§ **Problem description**
Lines holding the word "when" are the ones to copy from the data below.

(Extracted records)
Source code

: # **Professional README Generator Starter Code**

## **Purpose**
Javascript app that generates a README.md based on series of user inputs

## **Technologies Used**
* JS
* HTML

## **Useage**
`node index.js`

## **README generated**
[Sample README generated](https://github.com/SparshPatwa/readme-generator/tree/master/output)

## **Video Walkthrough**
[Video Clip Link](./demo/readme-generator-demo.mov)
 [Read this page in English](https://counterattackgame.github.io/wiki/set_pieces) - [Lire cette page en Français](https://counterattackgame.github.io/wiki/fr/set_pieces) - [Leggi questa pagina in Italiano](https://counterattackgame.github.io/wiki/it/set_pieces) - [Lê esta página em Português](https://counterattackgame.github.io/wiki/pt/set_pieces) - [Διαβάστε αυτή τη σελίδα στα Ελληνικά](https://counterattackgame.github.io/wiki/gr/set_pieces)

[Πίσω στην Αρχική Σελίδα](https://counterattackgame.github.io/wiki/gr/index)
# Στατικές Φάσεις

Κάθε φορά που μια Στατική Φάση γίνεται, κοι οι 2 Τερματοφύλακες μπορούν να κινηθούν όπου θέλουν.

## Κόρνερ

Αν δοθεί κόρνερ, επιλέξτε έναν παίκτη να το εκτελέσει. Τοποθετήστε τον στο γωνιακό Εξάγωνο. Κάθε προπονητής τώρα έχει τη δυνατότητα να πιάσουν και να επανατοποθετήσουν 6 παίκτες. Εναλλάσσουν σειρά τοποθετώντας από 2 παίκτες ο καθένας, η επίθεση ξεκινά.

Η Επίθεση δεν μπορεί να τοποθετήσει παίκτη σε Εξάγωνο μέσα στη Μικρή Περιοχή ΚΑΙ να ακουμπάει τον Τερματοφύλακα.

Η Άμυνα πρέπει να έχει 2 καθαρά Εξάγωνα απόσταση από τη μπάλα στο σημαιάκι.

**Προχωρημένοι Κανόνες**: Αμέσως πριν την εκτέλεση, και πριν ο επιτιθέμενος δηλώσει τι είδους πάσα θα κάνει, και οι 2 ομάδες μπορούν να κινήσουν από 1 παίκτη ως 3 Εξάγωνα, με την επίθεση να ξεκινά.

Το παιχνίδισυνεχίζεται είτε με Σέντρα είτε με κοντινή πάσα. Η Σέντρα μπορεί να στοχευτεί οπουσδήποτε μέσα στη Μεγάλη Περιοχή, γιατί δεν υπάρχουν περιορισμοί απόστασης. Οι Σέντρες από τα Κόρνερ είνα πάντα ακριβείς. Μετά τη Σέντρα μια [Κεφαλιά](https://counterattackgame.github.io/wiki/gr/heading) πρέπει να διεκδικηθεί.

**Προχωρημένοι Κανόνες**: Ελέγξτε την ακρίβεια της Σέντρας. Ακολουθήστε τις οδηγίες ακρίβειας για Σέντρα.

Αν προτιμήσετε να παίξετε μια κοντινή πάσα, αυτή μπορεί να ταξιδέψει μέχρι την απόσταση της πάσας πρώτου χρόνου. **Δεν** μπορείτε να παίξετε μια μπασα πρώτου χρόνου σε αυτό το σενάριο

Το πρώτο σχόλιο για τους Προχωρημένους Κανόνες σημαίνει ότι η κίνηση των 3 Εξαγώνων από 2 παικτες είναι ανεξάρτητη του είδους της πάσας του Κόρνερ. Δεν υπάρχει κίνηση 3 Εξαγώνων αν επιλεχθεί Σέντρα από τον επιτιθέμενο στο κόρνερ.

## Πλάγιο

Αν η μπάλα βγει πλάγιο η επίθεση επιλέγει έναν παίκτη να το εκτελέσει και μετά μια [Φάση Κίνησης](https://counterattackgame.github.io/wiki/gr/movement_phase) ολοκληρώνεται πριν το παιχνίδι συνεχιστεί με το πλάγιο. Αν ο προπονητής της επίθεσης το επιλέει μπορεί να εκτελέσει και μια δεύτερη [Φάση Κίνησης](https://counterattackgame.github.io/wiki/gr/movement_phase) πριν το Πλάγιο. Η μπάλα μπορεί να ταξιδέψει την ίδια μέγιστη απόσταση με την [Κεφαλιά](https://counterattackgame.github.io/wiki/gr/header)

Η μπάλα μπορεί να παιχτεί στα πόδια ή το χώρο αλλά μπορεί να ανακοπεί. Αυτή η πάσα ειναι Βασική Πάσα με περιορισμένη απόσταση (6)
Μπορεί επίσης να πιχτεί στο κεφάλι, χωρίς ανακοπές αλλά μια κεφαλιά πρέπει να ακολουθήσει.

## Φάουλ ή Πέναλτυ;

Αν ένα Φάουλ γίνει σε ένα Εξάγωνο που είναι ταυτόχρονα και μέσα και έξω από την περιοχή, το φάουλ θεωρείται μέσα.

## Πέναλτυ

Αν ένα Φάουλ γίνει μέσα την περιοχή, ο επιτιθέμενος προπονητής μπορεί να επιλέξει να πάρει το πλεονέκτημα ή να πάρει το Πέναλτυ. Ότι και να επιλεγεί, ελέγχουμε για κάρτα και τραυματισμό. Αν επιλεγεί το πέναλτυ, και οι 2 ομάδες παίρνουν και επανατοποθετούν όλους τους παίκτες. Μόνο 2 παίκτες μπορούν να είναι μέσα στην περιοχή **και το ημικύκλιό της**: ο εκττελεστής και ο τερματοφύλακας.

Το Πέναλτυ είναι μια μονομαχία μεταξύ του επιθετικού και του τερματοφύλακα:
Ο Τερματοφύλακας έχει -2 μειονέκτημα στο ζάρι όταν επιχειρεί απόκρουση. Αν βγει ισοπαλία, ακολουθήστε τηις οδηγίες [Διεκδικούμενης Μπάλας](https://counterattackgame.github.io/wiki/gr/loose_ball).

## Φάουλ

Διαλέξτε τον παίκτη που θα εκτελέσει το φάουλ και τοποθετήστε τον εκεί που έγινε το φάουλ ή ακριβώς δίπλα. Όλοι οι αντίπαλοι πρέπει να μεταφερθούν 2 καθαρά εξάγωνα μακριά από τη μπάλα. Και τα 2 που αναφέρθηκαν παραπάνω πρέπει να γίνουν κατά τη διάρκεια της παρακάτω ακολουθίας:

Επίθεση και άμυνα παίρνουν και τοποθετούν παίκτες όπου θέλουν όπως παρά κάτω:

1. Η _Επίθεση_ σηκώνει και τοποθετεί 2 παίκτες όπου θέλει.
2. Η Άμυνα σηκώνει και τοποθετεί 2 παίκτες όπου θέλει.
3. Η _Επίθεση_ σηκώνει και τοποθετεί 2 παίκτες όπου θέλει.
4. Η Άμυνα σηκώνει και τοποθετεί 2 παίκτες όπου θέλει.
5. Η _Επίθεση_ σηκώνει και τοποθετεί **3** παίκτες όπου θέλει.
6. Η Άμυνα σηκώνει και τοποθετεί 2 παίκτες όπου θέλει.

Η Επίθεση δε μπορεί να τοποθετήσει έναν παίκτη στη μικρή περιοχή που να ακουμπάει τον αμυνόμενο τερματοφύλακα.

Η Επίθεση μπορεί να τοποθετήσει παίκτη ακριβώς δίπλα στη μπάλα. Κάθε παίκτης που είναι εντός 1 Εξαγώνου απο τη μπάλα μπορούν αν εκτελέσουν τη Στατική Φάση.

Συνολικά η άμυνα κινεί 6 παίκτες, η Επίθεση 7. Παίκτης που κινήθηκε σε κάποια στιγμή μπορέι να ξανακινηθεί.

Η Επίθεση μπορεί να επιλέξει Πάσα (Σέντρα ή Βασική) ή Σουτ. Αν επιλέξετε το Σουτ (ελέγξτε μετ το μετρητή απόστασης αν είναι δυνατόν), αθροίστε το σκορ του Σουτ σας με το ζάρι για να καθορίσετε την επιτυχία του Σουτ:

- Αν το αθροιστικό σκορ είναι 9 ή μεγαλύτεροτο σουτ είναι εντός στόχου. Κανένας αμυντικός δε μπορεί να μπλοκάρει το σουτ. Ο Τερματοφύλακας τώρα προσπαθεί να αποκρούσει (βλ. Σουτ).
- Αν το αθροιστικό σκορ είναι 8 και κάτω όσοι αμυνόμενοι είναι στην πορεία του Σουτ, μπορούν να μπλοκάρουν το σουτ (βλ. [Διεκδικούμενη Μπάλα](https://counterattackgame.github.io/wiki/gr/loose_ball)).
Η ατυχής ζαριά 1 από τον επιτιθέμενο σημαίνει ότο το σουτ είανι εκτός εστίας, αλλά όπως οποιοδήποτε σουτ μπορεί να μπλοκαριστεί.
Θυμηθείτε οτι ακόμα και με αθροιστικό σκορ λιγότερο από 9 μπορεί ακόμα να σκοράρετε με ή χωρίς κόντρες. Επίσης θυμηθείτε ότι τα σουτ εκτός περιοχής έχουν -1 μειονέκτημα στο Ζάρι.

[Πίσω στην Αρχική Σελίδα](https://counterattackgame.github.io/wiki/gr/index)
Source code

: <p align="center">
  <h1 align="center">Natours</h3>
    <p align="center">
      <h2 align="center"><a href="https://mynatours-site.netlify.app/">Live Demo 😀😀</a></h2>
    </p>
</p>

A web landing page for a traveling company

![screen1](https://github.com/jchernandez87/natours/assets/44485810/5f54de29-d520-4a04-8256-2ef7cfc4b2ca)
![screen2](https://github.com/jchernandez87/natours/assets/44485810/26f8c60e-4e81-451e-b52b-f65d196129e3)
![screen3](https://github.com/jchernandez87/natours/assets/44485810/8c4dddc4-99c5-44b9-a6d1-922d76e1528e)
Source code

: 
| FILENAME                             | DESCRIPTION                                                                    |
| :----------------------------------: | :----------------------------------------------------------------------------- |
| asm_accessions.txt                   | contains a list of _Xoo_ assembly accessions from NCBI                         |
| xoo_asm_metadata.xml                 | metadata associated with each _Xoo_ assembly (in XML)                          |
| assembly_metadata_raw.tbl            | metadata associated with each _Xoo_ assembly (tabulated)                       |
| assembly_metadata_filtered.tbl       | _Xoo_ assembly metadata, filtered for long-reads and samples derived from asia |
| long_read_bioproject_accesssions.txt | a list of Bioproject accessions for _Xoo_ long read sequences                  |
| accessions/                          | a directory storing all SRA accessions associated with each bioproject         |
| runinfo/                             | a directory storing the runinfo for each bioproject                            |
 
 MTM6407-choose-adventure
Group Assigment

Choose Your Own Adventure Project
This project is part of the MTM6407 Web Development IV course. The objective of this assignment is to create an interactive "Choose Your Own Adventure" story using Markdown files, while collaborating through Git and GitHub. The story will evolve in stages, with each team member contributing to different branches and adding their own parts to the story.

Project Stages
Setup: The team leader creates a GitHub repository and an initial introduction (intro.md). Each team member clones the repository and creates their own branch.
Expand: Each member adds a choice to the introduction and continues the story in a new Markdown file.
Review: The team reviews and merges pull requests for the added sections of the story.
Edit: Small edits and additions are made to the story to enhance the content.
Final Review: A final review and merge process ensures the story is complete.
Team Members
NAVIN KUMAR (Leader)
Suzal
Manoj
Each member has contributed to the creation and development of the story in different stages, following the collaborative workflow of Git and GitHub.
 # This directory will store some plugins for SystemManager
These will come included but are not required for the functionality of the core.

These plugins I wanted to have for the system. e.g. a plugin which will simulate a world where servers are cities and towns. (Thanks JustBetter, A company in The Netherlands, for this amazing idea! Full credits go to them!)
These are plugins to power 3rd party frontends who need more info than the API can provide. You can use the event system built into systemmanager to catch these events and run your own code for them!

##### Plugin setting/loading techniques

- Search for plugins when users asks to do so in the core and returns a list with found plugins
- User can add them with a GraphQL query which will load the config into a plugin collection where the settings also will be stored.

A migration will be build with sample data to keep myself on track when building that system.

§ **Your solution**
- Search for plugins when users asks to do so in the core and returns a list with found plugins
A migration will be build with sample data to keep myself on track when building that system.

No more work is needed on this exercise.